From the outset of the game, it was obvious that Washington was the better team. They broke Seattle's full-court man pressure defense with relative ease, despite Lenny Wilkens continually saying they need to pass the ball up the court. If my count is correct, the Huskies had only two turnovers in the first half, with neither of them coming against the press, both occurring in the half-court.

Seattle kept things relatively close for the first while, but there was just a sense that Washington was primed to make a run, and that they did. They took a 21-14 lead and went on a 20-2 run on two Scott Suggs to make it 41-14 with the game never getting closer than a 13-point difference at any junction.

Suggs fought through cramps to lead the Huskies in scoring with a career-high 24 points to go along with 5 rebounds, and a pair of both assists and steals. He started to cramp up in the second half, and had to come out in two different intervals due to them.
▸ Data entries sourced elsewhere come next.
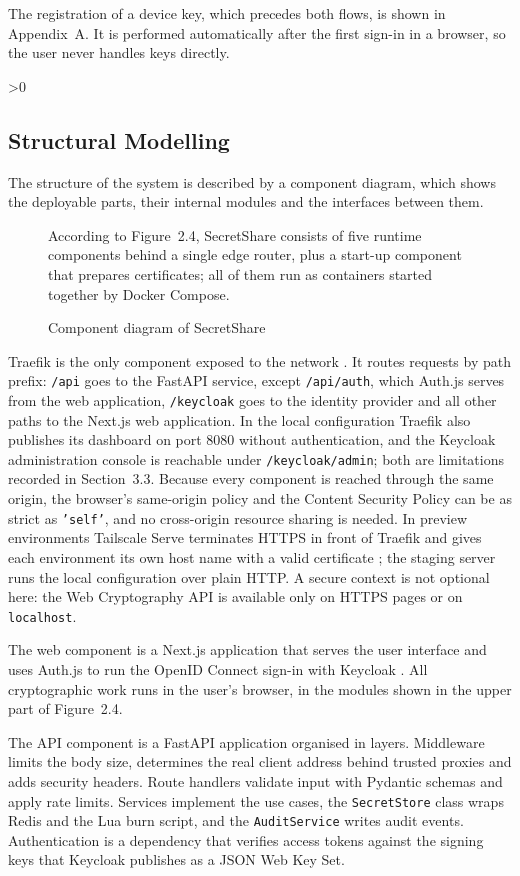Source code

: \documentclass[12pt,a4paper]{article}
\numberwithin{equation}{section}
\numberwithin{figure}{section}
\numberwithin{table}{section}
\newcommand{\subsec}[1]{%
  \ifnum\value{subsection}>0\clearpage\fi
  \subsection{#1}%
}
\newcommand{\leadin}[1]{%
  {\onehalfspacing\setlength{\parindent}{1.25cm}\indent #1\par}\vspace{8pt}}
\newcommand{\diagram}[4]{%
  \begin{figure}[H]
    \leadin{#4}
    \centering
    \adjustbox{max width=\textwidth}{}
    \caption{#2}
    \label{#3}
  \end{figure}}
\begin{document}
The registration of a device key, which precedes both flows, is shown in Appendix~A. It is performed automatically after the first sign-in in a browser, so the user never handles keys directly.

\subsec{Structural Modelling}

The structure of the system is described by a component diagram, which shows the deployable parts, their internal modules and the interfaces between them.

\diagram{component}{Component diagram of SecretShare}{fig:component}{According to Figure~2.4, SecretShare consists of five runtime components behind a single edge router, plus a start-up component that prepares certificates; all of them run as containers started together by Docker Compose.}

Traefik is the only component exposed to the network \cite{traefik}. It routes requests by path prefix: \texttt{/api} goes to the FastAPI service, except \texttt{/api/auth}, which Auth.js serves from the web application, \texttt{/keycloak} goes to the identity provider and all other paths to the Next.js web application. In the local configuration Traefik also publishes its dashboard on port 8080 without authentication, and the Keycloak administration console is reachable under \texttt{/keycloak/admin}; both are limitations recorded in Section~3.3. Because every component is reached through the same origin, the browser's same-origin policy and the Content Security Policy can be as strict as \texttt{'self'}, and no cross-origin resource sharing is needed. In preview environments Tailscale Serve terminates HTTPS in front of Traefik and gives each environment its own host name with a valid certificate \cite{tailscaleserve}; the staging server runs the local configuration over plain HTTP. A secure context is not optional here: the Web Cryptography API is available only on HTTPS pages or on \texttt{localhost}.

The web component is a Next.js application \cite{nextjs} that serves the user interface and uses Auth.js to run the OpenID Connect sign-in with Keycloak \cite{authjs}. All cryptographic work runs in the user's browser, in the modules shown in the upper part of Figure~2.4.

The API component is a FastAPI application \cite{fastapi} organised in layers. Middleware limits the body size, determines the real client address behind trusted proxies and adds security headers. Route handlers validate input with Pydantic schemas and apply rate limits. Services implement the use cases, the \texttt{SecretStore} class wraps Redis and the Lua burn script, and the \texttt{AuditService} writes audit events. Authentication is a dependency that verifies access tokens against the signing keys that Keycloak publishes as a JSON Web Key Set.
\end{document}
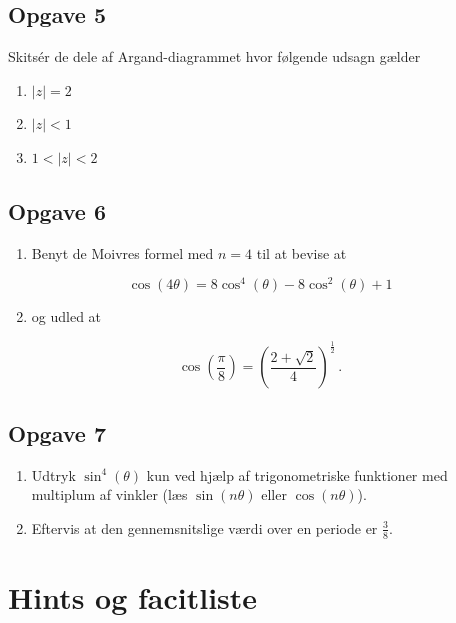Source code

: \documentclass[a4paper, 12pt,titlepage]{article}
\begin{document}
\subsection*{Opgave 5}
\label{sec:orgc81090c}
Skitsér de dele af Argand-diagrammet hvor følgende udsagn gælder

\begin{enumerate}
\item \(|z| = 2\)
\item \(|z| < 1\)
\item \(1<|z|<2\)
\end{enumerate}

\subsection*{Opgave 6}
\label{sec:org50f6406}
\begin{enumerate}
\item Benyt de Moivres formel med \(n=4\) til at bevise at
\end{enumerate}

$$\cos(4 \theta) = 8\cos^4(\theta) - 8 \cos^2(\theta) +1$$

\begin{enumerate}
\setcounter{enumi}{1}
\item og udled at
\end{enumerate}

$$\cos\left(\frac{\pi}{8}\right) = \left(\frac{2 + \sqrt{2}}{4}\right)^{\frac{1}{2}}\,.$$

\subsection*{Opgave 7}
\label{sec:org430dcf4}
\begin{enumerate}
\item Udtryk \(\sin^4(\theta)\) kun ved hjælp af trigonometriske funktioner med multiplum af vinkler (læs \(\sin(n\theta)\) eller \(\cos(n\theta)\)).

\item Eftervis at den gennemsnitslige værdi over en periode er \(\frac{3}{8}\).
\end{enumerate}


\newpage

\section{Hints og facitliste}
\label{sec:orgd4fd7e5}
\end{document}
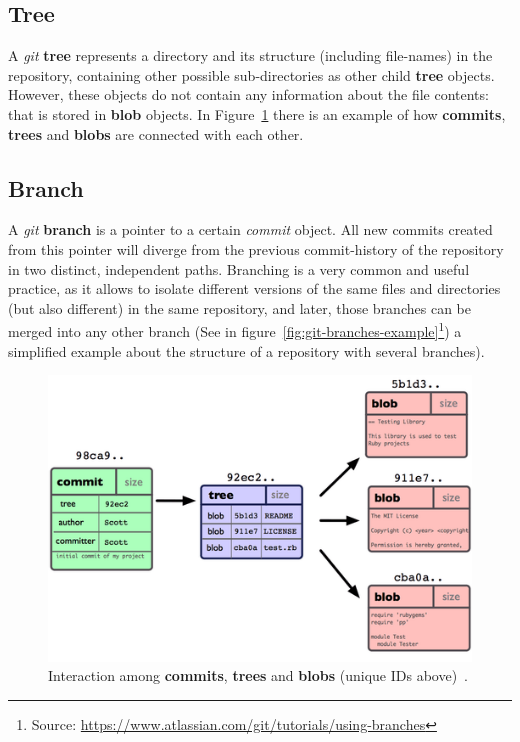 \documentclass[a4paper, 12pt]{book}
\begin{document}
\subsection{Tree}
\label{ssec:git-tree}
A \emph{git} \textbf{tree} represents a directory and its structure (including file-names) in the repository, containing other possible
sub-directories as other child \textbf{tree} objects. However, these objects do not contain any information about the file contents:
that is stored in \textbf{blob} objects. In Figure~\ref{fig:git-objs-example} there is an example of how \textbf{commits},
\textbf{trees} and \textbf{blobs} are connected with each other.
\subsection{Branch}
\label{ssec:git-branch}
A \emph{git} \textbf{branch} is a pointer to a certain \emph{commit} object. All new commits
created from this pointer will diverge from the previous commit-history of the repository in two distinct, independent paths.
Branching is a very common and useful practice, as it allows to isolate different versions of the same files and directories
(but also different) in the same repository, and later, those branches can be merged into any other branch (See in
figure~\ref{fig:git-branches-example}\footnote{Source: \url{https://www.atlassian.com/git/tutorials/using-branches}})
a simplified example about the structure of a repository with several branches).
\begin{figure}
  \centering
  \includegraphics[width=12cm, keepaspectratio]{img/git-objs-example}
  \caption{Interaction among \textbf{commits}, \textbf{trees} and \textbf{blobs} (unique IDs above)~\cite{progit2014book}.}
  \label{fig:git-objs-example}
\end{figure}
\end{document}
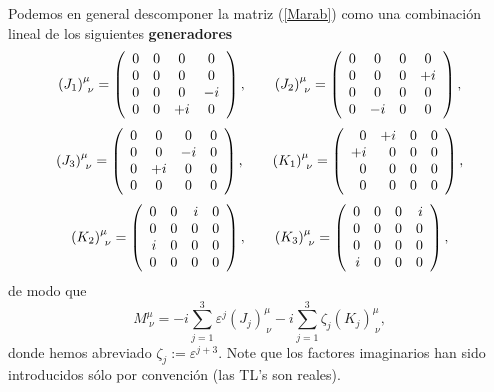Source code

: Podemos en general descomponer la matriz (\ref{Marab}) como una combinación
lineal de los siguientes \textbf{generadores}
\begin{equation}
\left(J_1\right)^\mu_{\ \nu}     =\left(
\begin{array}
[c]{cccc}
0 & 0 & 0 & 0\\
0 & 0 & 0 & 0\\
0 & 0 & 0 & -i\\
0 & 0 & +i & 0
\end{array}
\right), \qquad
\left(J_2\right)^\mu_{\ \nu}=\left(\begin{array}
[c]{cccc}
0 & 0 & 0 & 0\\
0 & 0 & 0 & +i\\
0 & 0 & 0 & 0\\
0 & -i & 0 & 0
\end{array}
\right),
\end{equation}
\begin{equation}
\left(J_3\right)^\mu_{\ \nu}=\left(
\begin{array}
[c]{cccc}
0 & 0 & 0 & 0\\
0 & 0 & -i & 0\\
0 & +i & 0 & 0\\
0 & 0 & 0 & 0
\end{array}
\right), \qquad
\left(K_1\right)^\mu_{\ \nu} =\left(
\begin{array}
[c]{rrrr}
0 & +i & 0 & 0\\
+i & 0 & 0 & 0\\
0 & 0 & 0 & 0\\
0 & 0 & 0 & 0
\end{array}
\right) ,
\end{equation}
\begin{equation}
\left(K_2\right)^\mu_{\ \nu}=\left(
\begin{array}
[c]{rrrr}
0 & 0 & i & 0\\
0 & 0 & 0 & 0\\
i & 0 & 0 & 0\\
0 & 0 & 0 & 0
\end{array}
\right), \qquad
\left(K_3\right)^\mu_{\ \nu}=\left(
\begin{array}
[c]{rrrr}
0 & 0 & 0 & i\\
0 & 0 & 0 & 0\\
0 & 0 & 0 & 0\\
i & 0 & 0 & 0
\end{array}
\right),
\end{equation}
de modo que
\begin{equation}
M^\mu_{\ \nu}= -i\sum_{j=1}^3\varepsilon^j\left(J_j\right)^\mu_{\
\nu}-i\sum_{j=1}^3\zeta_j\left(K_j\right)^\mu_{\ \nu}, \label{M}
\end{equation}
donde hemos abreviado $\zeta_j:=\varepsilon^{j+3}$. Note que los factores
imaginarios han sido introducidos sólo por convención (las TL's son reales).


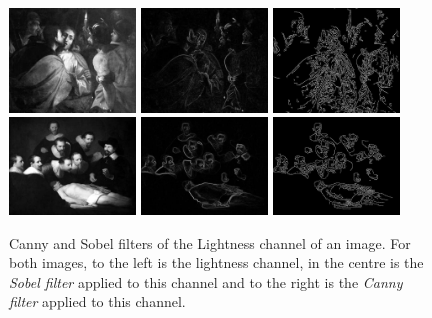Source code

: \documentclass[11pt,a4paper,draft]{report}
\begin{document}
\begin{multicols}{2}
\begin{figure}[tbp]
\centering
\includegraphics[width=0.30\textwidth]{L_caravaggio_1962_139_1}
\includegraphics[width=0.30\textwidth]{sobel_L_caravaggio_1962_139_1}
\includegraphics[width=0.30\textwidth]{canny_L_caravaggio_1962_139_1}
\includegraphics[width=0.30\textwidth]{L_rembrandt_eu_464}
\includegraphics[width=0.30\textwidth]{sobel_L_rembrandt_eu_464}
\includegraphics[width=0.30\textwidth]{canny_L_rembrandt_eu_464}
\caption[Canny and Sobel filters of Lightness]{Canny and Sobel filters of the
Lightness channel of an image.  For both images, to the left is the lightness
channel, in the centre is the \emph{Sobel filter} applied to this channel and
to the right is the \emph{Canny filter} applied to this channel.}
\label{fig:cannysobell}
\end{figure}


\end{multicols}
\end{document}
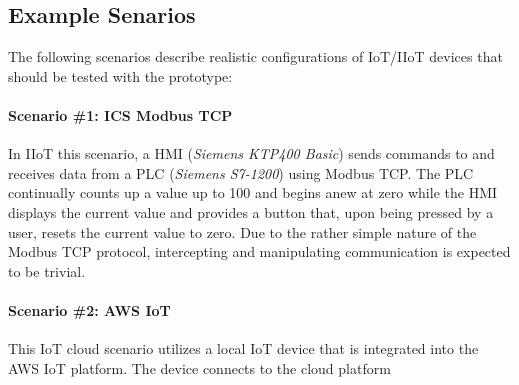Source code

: \subsection{Example Senarios}
The following scenarios describe realistic configurations of \ac{IoT}/\ac{IIoT} devices that should be tested with the prototype:
\paragraph{Scenario \#1: \ac{ICS} Modbus \ac{TCP}}
In \ac{IIoT} this scenario, a \ac{HMI} (\emph{Siemens KTP400 Basic}) sends commands to and receives data from a \ac{PLC} (\emph{Siemens S7-1200}) using Modbus \ac{TCP}. The \ac{PLC} continually counts up a value up to 100 and begins anew at zero while the \ac{HMI} displays the current value and provides a button that, upon being pressed by a user, resets the current value to zero.   
Due to the rather simple nature of the Modbus \ac{TCP} protocol, intercepting and manipulating communication is expected to be trivial.

\paragraph{Scenario \#2: \ac{AWS} \ac{IoT}} This \ac{IoT} cloud scenario utilizes a local \ac{IoT} device that is integrated into the \ac{AWS} \ac{IoT} platform. The device connects to the cloud platform %


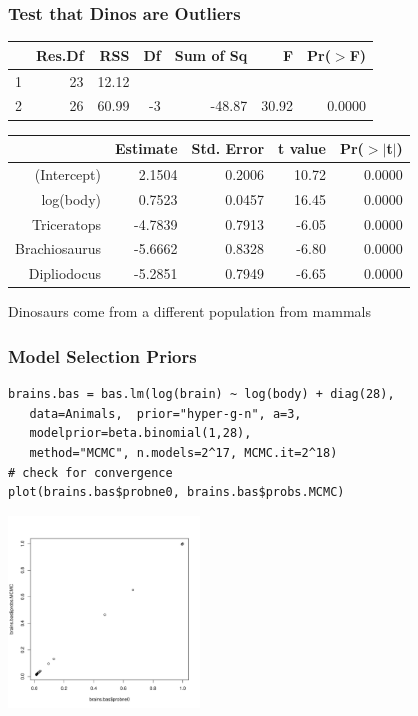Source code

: \documentclass[handout]{beamer}
\begin{document}
  \begin{frame}
    \frametitle{Test that Dinos are Outliers}
    \begin{table}[ht]
\begin{center}
\begin{tabular}{lrrrrrr}
  \hline
 & Res.Df & RSS & Df & Sum of Sq & F & Pr($>$F) \\ 
  \hline
1 & 23 & 12.12 &  &  &  &  \\ 
  2 & 26 & 60.99 & -3 & -48.87 & 30.92 & 0.0000 \\ 
   \hline
\end{tabular}
\end{center}
\pause
\begin{table}[ht]
\begin{center}
\begin{tabular}{rrrrr}
  \hline
 & Estimate & Std. Error & t value & Pr($>$$|$t$|$) \\ 
  \hline
(Intercept) & 2.1504 & 0.2006 & 10.72 & 0.0000 \\ 
  log(body) & 0.7523 & 0.0457 & 16.45 & 0.0000 \\ 
  Triceratops & -4.7839 & 0.7913 & -6.05 & 0.0000 \\ 
  Brachiosaurus & -5.6662 & 0.8328 & -6.80 & 0.0000 \\ 
  Dipliodocus & -5.2851 & 0.7949 & -6.65 & 0.0000 \\ 
   \hline
\end{tabular}
\end{center}
\end{table}
\pause
Dinosaurs come from a different population from mammals
\end{table}
  \end{frame}
\begin{frame}[fragile]  \frametitle{Model Selection Priors}
\begin{verbatim}
brains.bas = bas.lm(log(brain) ~ log(body) + diag(28),
   data=Animals,  prior="hyper-g-n", a=3, 
   modelprior=beta.binomial(1,28), 
   method="MCMC", n.models=2^17, MCMC.it=2^18)
# check for convergence
plot(brains.bas$probne0, brains.bas$probs.MCMC)
\end{verbatim}
\includegraphics[height=2in]{bas-animals-conv}
\end{frame}
\end{document}
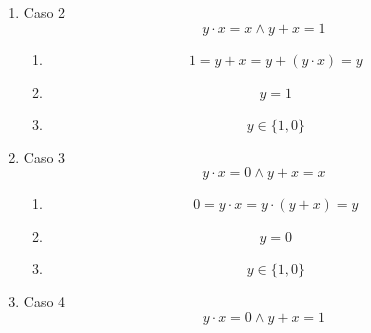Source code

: \documentclass[
]{article}
\providecommand{\tightlist}{%
  \setlength{\itemsep}{0pt}\setlength{\parskip}{0pt}}
\begin{document}
\begin{enumerate}
\begin{enumerate}
\begin{enumerate}
\begin{enumerate}
        \begin{enumerate}
        \def\labelenumv{\arabic{enumv}.}
        \tightlist
        \item
          \[{{1 = {{({y \cdot x})} + {({\overline{y} \cdot \overline{x}})}}} = y} \odot x\]
        \item
          \[y = x\]
        \item
          \[y \in {\{{x,\overline{x}}\}}\]
        \end{enumerate}
      \item
        Caso 2 \[{{y \cdot x} = {{x \land y} + x}} = 1\]

        \begin{enumerate}
        \def\labelenumv{\arabic{enumv}.}
        \tightlist
        \item
          \[{{1 = {y + x}} = {y + {({y \cdot x})}}} = y\]
        \item
          \[y = 1\]
        \item
          \[y \in {\{ 1,0\}}\]
        \end{enumerate}
      \item
        Caso 3 \[{{y \cdot x} = {{0 \land y} + x}} = x\]

        \begin{enumerate}
        \def\labelenumv{\arabic{enumv}.}
        \tightlist
        \item
          \[{{0 = {y \cdot x}} = {y \cdot {({y + x})}}} = y\]
        \item
          \[y = 0\]
        \item
          \[y \in {\{ 1,0\}}\]
        \end{enumerate}
      \item
        Caso 4 \[{{y \cdot x} = {{0 \land y} + x}} = 1\]


\end{enumerate}
\end{enumerate}
\end{enumerate}
\end{enumerate}
\end{document}
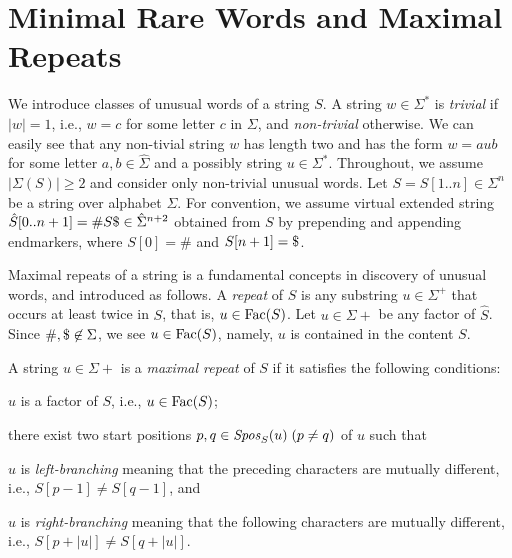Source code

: \section{Minimal Rare Words and Maximal Repeats}
\label{sec:mrep}

We introduce classes of unusual words of a string $S$.
A string $w \in \Sigma^*$ is \textit{trivial} if $|w| = 1$, i.e., $w = c$ for some letter $c$ in $\Sigma$, and \textit{non-trivial} otherwise.
We can easily see that any non-tivial string $w$ has length two and has the form $w = aub$ for some letter $a, b \in \hat\Sigma$ and a possibly string $u \in \Sigma^*$. Throughout, we assume $|\Sigma(S)|\ge 2$ and consider only non-trivial unusual words.
Let $S = S[1..n] \in \Sigma^n$ be a string over alphabet $\Sigma$.
For convention, we assume virtual extended string $\hat S[0..n+1] = \# S\daller \in \hat\Sigma^{n+2}$ obtained from $S$ by prepending and appending endmarkers, where $S[0] = \#$ and $S[n+1] = \daller$.

Maximal repeats of a string is a fundamental concepts in discovery of unusual words, and introduced as follows.  
A \textit{repeat} of $S$ is any substring $u \in \Sigma^+$ that occurs at least twice in $S$, that is, $u \in \Fac(S)$.
Let $u \in \Sigma+$ be any factor of $\hat S$. Since $\#, \daller \not\in \Sigma$, we see $u \in \Fac(S)$, namely, $u$ is contained in the content $S$.

\begin{definition}\rm 
A string $u \in \Sigma+$ is a \textit{maximal repeat} of $S$ if it satisfies the following conditions: 
\begin{enumerate*}[(1)]
\item $u$ is a factor of $S$, i.e., $u \in \Fac(S)$;  
\item there exist two start positions $p, q \in \Spos[S](u)\;(p\not= q)$ of $u$ such that
  \begin{enumerate*}[(i)]
  \item $u$ is \textit{left-branching} meaning that the preceding characters are mutually different, i.e., $S[p-1] \not= S[q-1]$, and
  \item $u$ is \textit{right-branching} meaning that the following characters are mutually different, i.e., $S[p+|u|] \not= S[q+|u|]$. 
  \end{enumerate*}
\end{enumerate*}
\end{definition}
Hikeem Stewart was injured late in the second half after colliding with a Seattle player in mid-air. It appeared they went knee to knee with Stewart taking the brunt of it. His knee bent in a way it was never intended to bend, and he was understandably taken out for the rest of the game. It was a bad end to a good night for him offensively, as he hit all three of his shots from the field, all of which came off of jump shots.

To the Seattle Dots, all smothered in cream cheese.

  • Several times in the first half, Seattle posted up a forward (oftentimes Clarence Trent) on C.J. Wilcox. Despite Wilcox's slender frame, he was able to dissuade any shot attempts from Trent - and only one by another Redhawk, which didn't fall.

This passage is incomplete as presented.